Pompeo and Mexican counterpart welcome reduced flow of migrants

MEXICO CITY, July 22, 2019 (BSS/AFP) – Secretary of State Mike Pompeo on
Sunday thanked his Mexican counterpart for increased immigration enforcement
by the country, which he said is leading to fewer migrants entering the
United States.

Pompeo later traveled to El Salvador to meet with President Nayib Bukele,
with the two sides pledging to work together on the issue of immigration.

The top US diplomat’s meeting in Mexico confirmed that relations between
Washington and Mexico City had calmed considerably since early June, when
President Donald Trump had threatened stiff new trade tariffs against the
United States’ southern neighbor unless it acted forcefully to slow the
migrant flow.

Pompeo met Sunday in Mexico City with Foreign Minister Marcelo Ebrard on a
regional trip that began in Argentina and Ecuador.

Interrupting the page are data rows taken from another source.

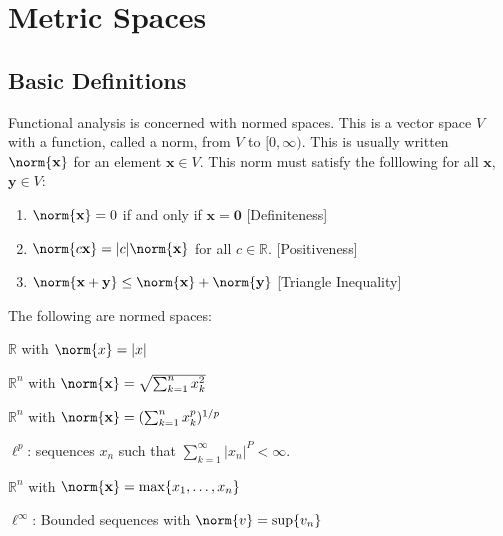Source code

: \documentclass[crop=false,class=book,oneside]{standalone}
\begin{document}
    \section{Metric Spaces}
        \subsection{Basic Definitions}
            Functional analysis is concerned with normed spaces.
            This is a vector space $V$ with a function, called
            a norm, from $V$ to $[0,\infty)$. This is usually
            written $\norm{\mathbf{x}}$ for an element
            $\mathbf{x}\in{V}$. This norm must satisfy the
            folllowing for all $\mathbf{x}$, $\mathbf{y}\in{V}$:
            \begin{enumerate}
                \item $\norm{\mathbf{x}}=0$ if and only
                      if $\mathbf{x}=\mathbf{0}$
                      \hfill[Definiteness]
                \item $\norm{c\mathbf{x}}=|c|\norm{\mathbf{x}}$
                      for all $c\in\mathbb{R}$.
                      \hfill[Positiveness]
                \item $\norm{\mathbf{x}+\mathbf{y}}%
                       \leq\norm{\mathbf{x}}+\norm{\mathbf{y}}$
                      \hfill[Triangle Inequality]
            \end{enumerate}
            \begin{example}
                The following are normed spaces:
                \begin{enumerate}
                    \begin{multicols}{2}
                        \item $\mathbb{R}$ with $\norm{x}=|x|$
                        \item $\mathbb{R}^{n}$ with
                              $\norm{\mathbf{x}}%
                               =\sqrt{\sum_{k=1}^{n}x_{k}^{2}}$
                        \item $\mathbb{R}^{n}$ with
                              $\norm{\mathbf{x}}%
                               =(\sum_{k=1}^{n}x_{k}^{p})^{1/p}$
                        \item $\ell^{p}$: sequences $x_{n}$
                              such that
                              $\sum_{k=1}^{\infty}|x_{n}|^P%
                               <\infty$.
                        \item $\mathbb{R}^{n}$ with
                              $\norm{\mathbf{x}}%
                               =\max\{x_{1},\hdots,x_{n}\}$
                        \item $\ell^{\infty}$: Bounded sequences
                              with $\norm{v}=\sup\{v_{n}\}$
                    \end{multicols}
                \end{enumerate}
            \end{example}
\end{document}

“Secretary Pompeo thanked Foreign Minister Ebrard for Mexico’s increased
immigration enforcement efforts,” the State Department said.

Speaking in El Salvador, Pompeo said that Mexico has “made real progress”
on migration.

“The numbers are good… There are fewer apprehensions taking place today
along our southern border, but we’ve got a long way to go yet — there’s
still much more work to do,” he told a news conference in San Salvador.

The meeting between Ebrard and Pompeo, while focused primarily on
migration, also included talks on recovering the wealth of notorious drug
trafficker Joaquin “El Chapo” Guzman — sentenced to life imprisonment in the
US — as well as the status of the not-yet-ratified North American trade
agreement, the Mexican Foreign Ministry said.

The Mexican statement said Pompeo had recognized “significant advances” by
Mexico on slowing migration since a high-stakes June 7 meeting in Washington
held amid a growing migration crisis.

That accord — reached under the shadow of Trump’s trade threats —
stipulated that failure by Mexico to rein in cross-border migration within 45
days could result in the need to negotiate a tougher arrangement.

– Visit to El Salvador –

But the Mexican statement said that “in light of these advances,” Ebrard
“does not consider it necessary to initiate” such negotiations.

At the meeting Sunday, Ebrard said Mexico’s strategy to “ensure orderly,
safe and regular migrant flows will continue for the next 45 days,” the
statement said.

The Mexican government in June deployed thousands of soldiers and police
officers, both near the southern border with Guatemala and the US border in
the north, to slow the migrant flow, which has come principally from
impoverished and crime-ridden Central American countries.

Official Mexican figures say the number of migrants coming into Mexico
from those countries fell from 144,000 in May to 100,000 in June.

Pompeo and Ebrard also discussed the fortune amassed by drug kingpin
Guzman.

The US judge who sentenced him to life in prison last week ordered Guzman
to forfeit $12.6 billion, but Mexico wants the money to stay in their
country.

The two diplomats discussed creating a binational group to study the
matter.

During his stop in El Salvador — where gang violence is a major factor
pushing people to make the trip north to the United States — Pompeo met with
Bukele, who has pledged that security measures implemented by his government
would do away with the long-running gang problem.

“Immigration is a problem that we have, but it’s a problem that ends at
the southern border of the United States, so we have to solve the immigration
problem together,” Bukele said at a news conference alongside Pompeo,
according to a State Department transcript.

“We’ve got to address the challenges that cause this migration,” the top
US diplomat said. “Gang violence and poverty are two amongst them, and we
want to be a good partner to assist you in reducing these causes for this
migration.”

“We want people to want to stay in their own countries,” Pompeo said.